International career
- Years: Team / Apps / (Points)
- 2006–2007: England U18
- 2009–2010: England U20

= Andy Forsyth =

English rugby union player

Andrew Forsyth (born 9 September 1990) is a retired English rugby union footballer, from Clayton West, Huddersfield, United Kingdom.

== Education and career ==
He attended Queen Elizabeth Grammar School, Wakefield. He plays as both a centre and fullback. He has represented England at Under-16, Under-18 and Under-20 levels and played for Leicester Tigers as part of their rugby academy squad. He is one of the brightest young rugby talents in the United Kingdom, despite being diabetic.
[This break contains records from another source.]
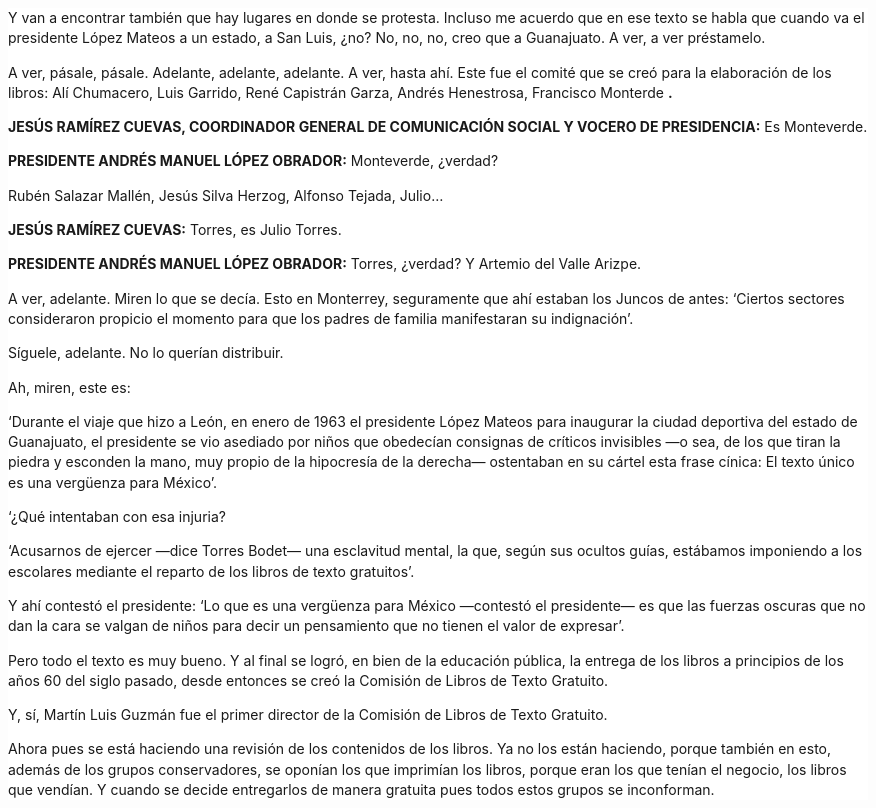 Y van a encontrar también que hay lugares en donde se protesta. Incluso me
acuerdo que en ese texto se habla que cuando va el presidente López Mateos a
un estado, a San Luis, ¿no? No, no, no, creo que a Guanajuato. A ver, a ver
préstamelo.

A ver, pásale, pásale. Adelante, adelante, adelante. A ver, hasta ahí. Este
fue el comité que se creó para la elaboración de los libros: Alí Chumacero,
Luis Garrido, René Capistrán Garza, Andrés Henestrosa, Francisco Monterde
**.**

**JESÚS RAMÍREZ CUEVAS, COORDINADOR GENERAL DE COMUNICACIÓN SOCIAL Y VOCERO DE
PRESIDENCIA:** Es Monteverde.

**PRESIDENTE ANDRÉS MANUEL LÓPEZ OBRADOR:** Monteverde, ¿verdad?

Rubén Salazar Mallén, Jesús Silva Herzog, Alfonso Tejada, Julio…

**JESÚS RAMÍREZ CUEVAS:** Torres, es Julio Torres.

**PRESIDENTE ANDRÉS MANUEL LÓPEZ OBRADOR:** Torres, ¿verdad? Y Artemio del
Valle Arizpe.

A ver, adelante. Miren lo que se decía. Esto en Monterrey, seguramente que ahí
estaban los Juncos de antes: ‘Ciertos sectores consideraron propicio el
momento para que los padres de familia manifestaran su indignación’.

Síguele, adelante. No lo querían distribuir.

Ah, miren, este es:

‘Durante el viaje que hizo a León, en enero de 1963 el presidente López Mateos
para inaugurar la ciudad deportiva del estado de Guanajuato, el presidente se
vio asediado por niños que obedecían consignas de críticos invisibles —o sea,
de los que tiran la piedra y esconden la mano, muy propio de la hipocresía de
la derecha— ostentaban en su cártel esta frase cínica: El texto único es una
vergüenza para México’.

‘¿Qué intentaban con esa injuria?

‘Acusarnos de ejercer —dice Torres Bodet— una esclavitud mental, la que, según
sus ocultos guías, estábamos imponiendo a los escolares mediante el reparto de
los libros de texto gratuitos’.

Y ahí contestó el presidente: ‘Lo que es una vergüenza para México —contestó
el presidente— es que las fuerzas oscuras que no dan la cara se valgan de
niños para decir un pensamiento que no tienen el valor de expresar’.

Pero todo el texto es muy bueno. Y al final se logró, en bien de la educación
pública, la entrega de los libros a principios de los años 60 del siglo
pasado, desde entonces se creó la Comisión de Libros de Texto Gratuito.

Y, sí, Martín Luis Guzmán fue el primer director de la Comisión de Libros de
Texto Gratuito.

Ahora pues se está haciendo una revisión de los contenidos de los libros. Ya
no los están haciendo, porque también en esto, además de los grupos
conservadores, se oponían los que imprimían los libros, porque eran los que
tenían el negocio, los libros que vendían. Y cuando se decide entregarlos de
manera gratuita pues todos estos grupos se inconforman.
Forsyth made his first team debut for the Tigers from the bench against Northampton Saints in October 2009. He started at centre in the game against in November 2009.

After stints at Sale and Yorkshire Carnegie, Forsyth signed for Coventry. The Championship club confirmed he would be loaned to Leicester as cover during the 2019 Rugby World Cup.